In many cases, this may be academic if the drug manufactured in space makes its way back to Earth where existing patent protections will still apply.
Challenges, however, arise where patented invention covers a novel manufacturing method that exclusively takes place in space. Existing rules may fall short. This is most likely to affect companies looking to protect the equipment used in space.

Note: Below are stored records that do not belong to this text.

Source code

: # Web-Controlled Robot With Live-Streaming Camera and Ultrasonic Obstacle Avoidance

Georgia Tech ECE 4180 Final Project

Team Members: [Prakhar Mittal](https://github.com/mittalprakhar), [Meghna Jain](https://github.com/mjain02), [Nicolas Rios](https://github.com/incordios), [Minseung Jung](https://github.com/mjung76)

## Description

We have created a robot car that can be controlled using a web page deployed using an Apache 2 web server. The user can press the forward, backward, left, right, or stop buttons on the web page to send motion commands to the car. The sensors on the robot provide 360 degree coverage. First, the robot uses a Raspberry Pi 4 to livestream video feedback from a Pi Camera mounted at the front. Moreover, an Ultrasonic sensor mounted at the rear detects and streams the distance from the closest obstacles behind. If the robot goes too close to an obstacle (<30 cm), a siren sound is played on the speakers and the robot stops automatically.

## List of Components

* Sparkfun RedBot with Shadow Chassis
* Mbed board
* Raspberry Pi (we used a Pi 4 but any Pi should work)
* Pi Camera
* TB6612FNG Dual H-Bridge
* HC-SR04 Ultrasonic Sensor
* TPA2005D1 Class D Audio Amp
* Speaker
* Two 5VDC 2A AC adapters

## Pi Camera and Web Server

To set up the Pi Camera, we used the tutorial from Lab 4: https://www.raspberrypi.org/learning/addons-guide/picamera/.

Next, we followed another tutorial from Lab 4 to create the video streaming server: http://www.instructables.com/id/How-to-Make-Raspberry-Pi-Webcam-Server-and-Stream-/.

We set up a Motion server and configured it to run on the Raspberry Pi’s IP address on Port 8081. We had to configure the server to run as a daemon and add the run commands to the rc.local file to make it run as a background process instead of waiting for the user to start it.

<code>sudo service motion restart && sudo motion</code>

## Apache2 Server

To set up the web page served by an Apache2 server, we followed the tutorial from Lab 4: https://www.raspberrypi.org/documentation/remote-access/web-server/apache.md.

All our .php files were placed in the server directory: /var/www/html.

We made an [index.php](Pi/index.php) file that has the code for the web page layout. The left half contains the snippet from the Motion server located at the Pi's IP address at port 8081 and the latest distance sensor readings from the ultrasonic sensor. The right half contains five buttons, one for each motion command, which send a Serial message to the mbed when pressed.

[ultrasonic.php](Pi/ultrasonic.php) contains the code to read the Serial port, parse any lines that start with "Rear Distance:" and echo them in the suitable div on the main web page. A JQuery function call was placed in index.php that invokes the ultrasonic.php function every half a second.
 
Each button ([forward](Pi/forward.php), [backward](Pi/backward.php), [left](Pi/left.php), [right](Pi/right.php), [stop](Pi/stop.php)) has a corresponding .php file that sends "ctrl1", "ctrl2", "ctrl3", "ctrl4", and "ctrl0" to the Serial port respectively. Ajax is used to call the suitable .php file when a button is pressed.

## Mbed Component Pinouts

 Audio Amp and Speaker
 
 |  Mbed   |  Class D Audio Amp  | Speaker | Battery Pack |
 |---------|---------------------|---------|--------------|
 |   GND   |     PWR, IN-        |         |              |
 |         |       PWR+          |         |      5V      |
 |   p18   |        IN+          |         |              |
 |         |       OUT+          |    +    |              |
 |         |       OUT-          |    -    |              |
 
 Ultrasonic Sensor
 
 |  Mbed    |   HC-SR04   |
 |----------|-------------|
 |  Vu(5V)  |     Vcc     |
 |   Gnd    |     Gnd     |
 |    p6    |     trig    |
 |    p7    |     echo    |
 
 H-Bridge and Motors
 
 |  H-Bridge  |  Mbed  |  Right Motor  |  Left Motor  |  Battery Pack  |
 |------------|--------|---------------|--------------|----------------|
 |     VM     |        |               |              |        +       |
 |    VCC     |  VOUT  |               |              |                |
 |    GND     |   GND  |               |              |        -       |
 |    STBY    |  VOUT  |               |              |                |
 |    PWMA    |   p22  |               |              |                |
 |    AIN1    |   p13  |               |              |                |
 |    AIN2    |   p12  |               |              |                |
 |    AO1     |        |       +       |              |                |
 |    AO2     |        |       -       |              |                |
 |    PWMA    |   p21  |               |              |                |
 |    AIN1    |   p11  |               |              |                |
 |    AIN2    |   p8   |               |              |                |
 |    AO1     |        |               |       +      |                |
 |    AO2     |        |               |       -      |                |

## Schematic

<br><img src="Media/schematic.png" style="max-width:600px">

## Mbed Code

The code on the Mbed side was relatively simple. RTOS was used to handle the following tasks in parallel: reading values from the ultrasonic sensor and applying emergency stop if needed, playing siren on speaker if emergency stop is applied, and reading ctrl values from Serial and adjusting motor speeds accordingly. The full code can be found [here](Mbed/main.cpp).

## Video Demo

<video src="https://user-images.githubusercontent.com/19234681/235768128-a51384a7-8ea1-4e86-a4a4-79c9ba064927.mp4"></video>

In such cases, patents protecting the hardware itself might suffice (whilst that hardware is still built on Earth) but new methods that only use that hardware in space might prove unenforceable.
A new frontier for pharmaceutical value
The Artemis programme signals not just a new era of exploration, but a potential inflection point for high-value pharmaceutical innovation.
While space‑enabled drug development is unlikely to displace established IP strategies, it materially expands the opportunity set – particularly through novel formulations, biologics and specialised manufacturing pathways.
For investors, the most compelling upside may lie not only with drug developers, but with the emerging cohort of companies building the enabling infrastructure: in-orbit laboratories, crystallisation systems and manufacturing platforms that could become essential to the production of new blockbuster drugs.
Existing patent frameworks will continue to underpin product exclusivity once drugs return to Earth but successfully navigating questions of enforceability, jurisdiction and access may set apart the leaders and licensors.
As technical, regulatory and capital barriers remain high, those able to secure defensible positions early may command disproportionate long-term value.